QoS Tuning on Mellanox Spectrum Switches - FAQ

Version 6

    This post discusses QoS tuning on the Mellanox Spectrum switch.




    RED/ECN Configuration

    The consideration of setting RED/ECN profile thresholds effect on the performance of throughput and fairness. Low threshold defines the queue size per which the packets begin to be dropped/marked. These marking signals to the sender to drop the injection rate of the traffic. Due to congestion control behavior, the total injection rate of the senders at some point of time will reach a value below the network capacity. In this case the queues begin to empty. Hence, the recommendation is to begin marking when some spare queue built up, in order to have enough packets in the buffer to keep the outgoing link busy while the senders inject in too low rate. High threshold defines the slope, i.e. the dropping/marking probability given the queue occupancy. Lower slope is better for fairness, since the high rate flows have more probability to be marked. On other hand, larger high threshold makes the queues longer because the packets are dropped/marked in a higher queue occupancy in average. Our rule of thumb is to set thresholds to: min=150KB, max=1500KB.


    2. In what cases do I need to change the values, what would be the affect on my traffic?

    There are several general rules:

    • If throughput utilization is low, but not drops (or pauses) occur, it means that the thresholds are set too low and link is underutilized.
    • If drops (or pauses) occur, it means that the thresholds are set too high and the buffer is overflowed.
    • In cases of larger link bandwidth and/or longer links (eg. inter-data center) the recommendation is to increase the thresholds.
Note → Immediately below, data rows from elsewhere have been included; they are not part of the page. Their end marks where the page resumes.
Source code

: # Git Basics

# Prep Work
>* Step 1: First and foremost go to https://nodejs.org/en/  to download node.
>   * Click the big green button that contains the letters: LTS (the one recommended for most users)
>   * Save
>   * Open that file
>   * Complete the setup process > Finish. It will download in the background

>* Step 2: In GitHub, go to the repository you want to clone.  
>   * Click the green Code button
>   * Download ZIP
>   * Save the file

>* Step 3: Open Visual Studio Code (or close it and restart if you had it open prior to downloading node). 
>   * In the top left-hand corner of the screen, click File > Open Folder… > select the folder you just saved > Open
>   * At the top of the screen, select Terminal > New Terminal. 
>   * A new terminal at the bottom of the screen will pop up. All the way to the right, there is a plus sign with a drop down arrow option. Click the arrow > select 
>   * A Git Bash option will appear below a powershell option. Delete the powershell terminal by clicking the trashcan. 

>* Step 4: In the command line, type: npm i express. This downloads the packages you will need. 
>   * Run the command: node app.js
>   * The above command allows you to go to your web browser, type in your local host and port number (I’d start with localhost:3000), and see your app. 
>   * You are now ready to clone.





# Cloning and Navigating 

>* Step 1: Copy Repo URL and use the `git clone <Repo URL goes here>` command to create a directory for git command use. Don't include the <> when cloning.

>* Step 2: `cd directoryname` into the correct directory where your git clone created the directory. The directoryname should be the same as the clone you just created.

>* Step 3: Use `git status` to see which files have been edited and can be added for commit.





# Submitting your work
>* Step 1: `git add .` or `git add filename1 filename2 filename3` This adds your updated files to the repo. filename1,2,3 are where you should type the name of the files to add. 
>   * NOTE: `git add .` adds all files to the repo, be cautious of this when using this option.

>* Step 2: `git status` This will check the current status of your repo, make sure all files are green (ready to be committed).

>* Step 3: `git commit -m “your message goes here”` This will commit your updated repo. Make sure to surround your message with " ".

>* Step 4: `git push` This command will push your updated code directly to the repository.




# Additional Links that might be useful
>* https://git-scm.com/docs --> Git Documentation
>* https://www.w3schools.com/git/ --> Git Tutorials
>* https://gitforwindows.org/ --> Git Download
    Buffer management for Lossy/Lossless Fabric

    The general equation is to set reserved headroom size minus the xoff threshold to be equal to 2 * MTU+2 * link BW * link propagation time.


    2. Why do we recommend 17K for both xoff and xon for PFC? Don’t we need hysteresis here?

    We recommend to set the xoff and xon thresholds to the same value in order to send xon immediately when the buffer becomes available. There is no reason to reserve hysteresis since the used bandwidth for the pause frames is negligible.


    3. What is the reason for configuring alpha 2?

    Egress alpha of 2 was found to give the best performance results based on the article titled Absorbing micro-burst traffic by enhancing dynamic threshold policy of data center switches.

    Separate ingress and egress in Mellanox's Spectrun switch allows to extend the model described in the paper, such that we can also set ingress alpha. We chose to set ingress alpha to 8 for ingress fairness as well.


    4. Why do we need two pools?

    We can do buffer admission accounting from the ingress point of view and the egress point of view in parallel.


    5. Why do we differently configure the reserved buffer in case of ePool and iPool?

    Reserved buffer for ingress is used for lossless headroom, hence it needs to be large enough. There is no such constraint for egress buffer.